Keep your JSON valid
11th October 2006
I’m a big fan of JSON, and it’s great to see it turning up as an output option for so many Web APIs. Unfortunately, many of these APIs are getting the details slightly wrong and in doing so are producing invalid JSON.
JSON isn’t just the object-literal syntax of JavaScript; it’s a very tightly defined subset of that syntax. The site has a spec (illustrated with pretty state machine diagrams) and there’s an RFC as well.
By far the most common error I’ve encountered relates to object keys. In JSON (unlike in JavaScript) these MUST be double-quoted strings. In fact, ALL strings in JSON must be enclosed in double quotes (JavaScript also allows single quotes; JSON does not).
Valid:
{ "name": "Simon" }
Invalid:
{ name: "Simon" }
{ 'name': "Simon" }
{ "name": 'Simon' }
It’s worth reviewing the other key differences between JSON and JavaScript. Remember, all valid JSON is valid JavaScript but the opposite is not true; JSON is a subset.

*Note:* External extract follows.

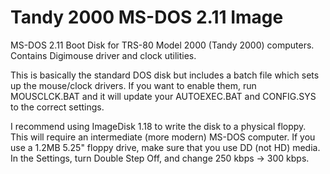 # Tandy 2000 MS-DOS 2.11 Image

MS-DOS 2.11 Boot Disk for TRS-80 Model 2000 (Tandy 2000) computers. Contains Digimouse driver and clock utilities.

This is basically the standard DOS disk but includes a batch file which sets up the mouse/clock drivers. If you want to enable them, run MOUSCLCK.BAT and it will update your AUTOEXEC.BAT and CONFIG.SYS to the correct settings.

I recommend using ImageDisk 1.18 to write the disk to a physical floppy. This will require an intermediate (more modern) MS-DOS computer. If you use a 1.2MB 5.25" floppy drive, make sure that you use DD (not HD) media. In the Settings, turn Double Step Off, and change 250 kbps -> 300 kbps.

This stuff matters. Python’s excellent simplejson module is a strict parser; it refuses to consume invalid JSON. If you’re building a JSON API it’s worth taking the time to ensure you are valid—I suggest installing Python and simplejson and trying the following:
$ python
Python 2.5 (r25:51918, Sep 19 2006, 08:49:13)
[GCC 4.0.1 (Apple Computer, Inc. build 5341)] on darwin
>>> import urllib, simplejson
>>> url = "http://your-api.org/your-api/json"
>>> simplejson.load(urllib.urlopen(url))
Try it against a few JSON supporting sites. You might be surprised at the amount of invalid JSON out there.
As with outputting XML, the best way to avoid these problems is to use a pre-existing JSON generation library rather than rolling your own. I’ve had good experiences with simplejson for Python and php-json for PHP.